Thereafter most houses in the Haseleys seem to have been substantially rebuilt or remodelled. Most are small one- or two-storeyed cottages of limestone rubble, roofed in thatch or tile, and often featuring brick dressings. Fairly typical is No. 13 Little Haseley, its off-centre doorway (now enclosed within a 20th-century porch) flanked by irregularly spaced two- and three-light casements set in openings with brick quoins and arches. Large stone and brick chimney stacks project from both gable walls, to which weatherboarded outshuts have been added. (fn. 89) Many other houses have been similarly extended or improved, although several retain a generally unaltered appearance. (fn. 90)
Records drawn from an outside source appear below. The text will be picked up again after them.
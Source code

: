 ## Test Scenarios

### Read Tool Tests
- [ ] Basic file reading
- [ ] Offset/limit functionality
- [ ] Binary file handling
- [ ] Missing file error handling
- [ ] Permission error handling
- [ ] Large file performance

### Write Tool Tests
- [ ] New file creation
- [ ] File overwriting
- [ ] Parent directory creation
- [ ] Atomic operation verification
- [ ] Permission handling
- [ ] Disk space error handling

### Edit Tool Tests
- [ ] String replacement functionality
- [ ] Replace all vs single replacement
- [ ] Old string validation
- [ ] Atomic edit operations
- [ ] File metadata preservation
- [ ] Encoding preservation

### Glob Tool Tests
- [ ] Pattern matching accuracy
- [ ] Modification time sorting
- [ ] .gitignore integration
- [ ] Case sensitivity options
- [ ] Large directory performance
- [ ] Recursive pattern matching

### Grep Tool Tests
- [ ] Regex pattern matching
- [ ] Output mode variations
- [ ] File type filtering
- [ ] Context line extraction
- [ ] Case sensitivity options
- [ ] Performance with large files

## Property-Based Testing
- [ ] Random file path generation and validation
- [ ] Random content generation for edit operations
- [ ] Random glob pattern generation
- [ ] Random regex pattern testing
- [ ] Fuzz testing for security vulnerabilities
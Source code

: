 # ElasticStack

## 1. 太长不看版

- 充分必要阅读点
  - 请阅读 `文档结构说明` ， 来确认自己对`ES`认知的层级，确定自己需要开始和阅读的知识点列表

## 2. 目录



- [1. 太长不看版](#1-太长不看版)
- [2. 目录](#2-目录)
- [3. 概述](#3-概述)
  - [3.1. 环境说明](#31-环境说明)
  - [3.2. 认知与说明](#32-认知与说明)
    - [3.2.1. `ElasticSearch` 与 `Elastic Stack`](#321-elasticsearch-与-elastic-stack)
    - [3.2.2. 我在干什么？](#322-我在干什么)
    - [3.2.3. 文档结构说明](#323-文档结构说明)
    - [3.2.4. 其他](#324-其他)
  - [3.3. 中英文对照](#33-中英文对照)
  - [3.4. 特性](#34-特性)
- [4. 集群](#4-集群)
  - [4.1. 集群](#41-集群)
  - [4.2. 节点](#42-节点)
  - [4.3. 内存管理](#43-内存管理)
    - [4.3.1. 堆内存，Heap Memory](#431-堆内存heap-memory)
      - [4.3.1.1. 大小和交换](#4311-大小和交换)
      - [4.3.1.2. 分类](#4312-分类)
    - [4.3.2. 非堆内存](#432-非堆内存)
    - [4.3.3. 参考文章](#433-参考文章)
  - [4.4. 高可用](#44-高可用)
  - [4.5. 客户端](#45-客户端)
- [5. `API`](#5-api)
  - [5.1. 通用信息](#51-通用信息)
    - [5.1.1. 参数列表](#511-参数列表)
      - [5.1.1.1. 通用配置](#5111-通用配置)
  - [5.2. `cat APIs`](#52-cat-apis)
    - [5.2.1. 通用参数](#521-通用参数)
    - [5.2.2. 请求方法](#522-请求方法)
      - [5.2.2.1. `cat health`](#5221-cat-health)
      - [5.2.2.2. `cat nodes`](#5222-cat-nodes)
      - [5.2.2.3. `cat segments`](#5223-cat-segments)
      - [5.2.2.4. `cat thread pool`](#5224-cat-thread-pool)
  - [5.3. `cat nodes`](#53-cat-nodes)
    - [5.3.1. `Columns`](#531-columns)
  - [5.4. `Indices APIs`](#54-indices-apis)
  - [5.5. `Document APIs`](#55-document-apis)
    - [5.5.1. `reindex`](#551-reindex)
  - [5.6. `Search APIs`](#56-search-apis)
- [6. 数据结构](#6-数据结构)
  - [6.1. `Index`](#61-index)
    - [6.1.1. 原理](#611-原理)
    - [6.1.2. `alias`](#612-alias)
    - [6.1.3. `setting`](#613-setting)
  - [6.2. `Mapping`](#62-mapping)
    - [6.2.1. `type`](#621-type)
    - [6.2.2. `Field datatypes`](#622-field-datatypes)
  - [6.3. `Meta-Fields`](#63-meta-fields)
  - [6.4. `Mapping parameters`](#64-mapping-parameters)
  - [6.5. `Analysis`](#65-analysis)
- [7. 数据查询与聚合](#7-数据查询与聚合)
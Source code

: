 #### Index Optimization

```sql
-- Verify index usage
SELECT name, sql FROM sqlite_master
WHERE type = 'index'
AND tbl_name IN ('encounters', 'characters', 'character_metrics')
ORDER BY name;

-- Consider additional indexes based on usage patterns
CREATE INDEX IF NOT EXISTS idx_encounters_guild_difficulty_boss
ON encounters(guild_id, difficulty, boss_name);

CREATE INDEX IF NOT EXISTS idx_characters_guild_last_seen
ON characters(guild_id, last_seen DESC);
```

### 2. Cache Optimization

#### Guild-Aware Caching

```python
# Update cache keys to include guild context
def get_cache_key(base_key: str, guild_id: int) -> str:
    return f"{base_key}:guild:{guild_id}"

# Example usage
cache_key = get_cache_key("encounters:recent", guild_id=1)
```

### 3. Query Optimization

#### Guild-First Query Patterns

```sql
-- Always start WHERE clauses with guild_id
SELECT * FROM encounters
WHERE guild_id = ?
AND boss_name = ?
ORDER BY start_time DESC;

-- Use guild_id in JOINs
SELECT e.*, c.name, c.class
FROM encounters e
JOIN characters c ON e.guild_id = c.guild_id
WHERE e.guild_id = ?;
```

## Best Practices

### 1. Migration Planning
Larger houses are especially marked in Great Haseley village, where the three-storeyed Church Farm House was built probably in the early 18th century for St Georges Chapel, Windsor, or one of its lessees, possibly a prominent tenant farmer. (fn. 91) Double-pile with a symmetrical front, it features a central porch with Doric columns, flanked at ground and first floors by tripartite sashes. Rendered brick bands separate the storeys, and the second floor is lit by five small two-light casements. Sundial House has a two-storeyed symmetrical front conspicuous for its Baroque style, featuring giant pilasters and a moulded stone cornice beneath a plain parapet, while its main rooms retain some 18th-century features. (fn. 92)

Figure 65:

Great Haseley village street, looking east towards the three-storeyed Church Farm House.

In the 20th century the survival of so many 17th-and 18th-century houses lent the villages an 'old-world charm' that was much admired, (fn. 93) with most cottages remaining attached to Great Haseley manor until the 1950s. (fn. 94) Nevertheless new building after the Second World War introduced concrete, brick, and reconstituted stone, which some considered unsuitable partly because of how they were likely to weather. (fn. 95) From the 1960s the parish council generally approved housing developments conforming 'to the village character', raising the number of dwellings from 162 in 1951 to 210 in 2001. (fn. 96) Conservation areas were created in 1984. (fn. 97)


In 1086 the parish's four manors were assessed at 30 hides and a yardland. The largest was the 16-hide Great Haseley manor, which was held by high-status secular lords (including members of the royal family) until 1478 when it was granted to St George's Chapel, Windsor. A separate lordship at Latchford was carved from the Great Haseley estate in the 13th century, remaining distinct until the Boulton family recombined the two in 1880. The smaller Little Haseley manor (9 hides in 1086) formed a separate estate by 1002, and in 1391 was bought by the Barentins of Chalgrove, who made it their principal seat. That too came into common ownership with Latchford and Great Haseley during the 19th century, and in 1910 the Boultons' combined estate in the parish exceeded 1,500 acres. (fn. 98)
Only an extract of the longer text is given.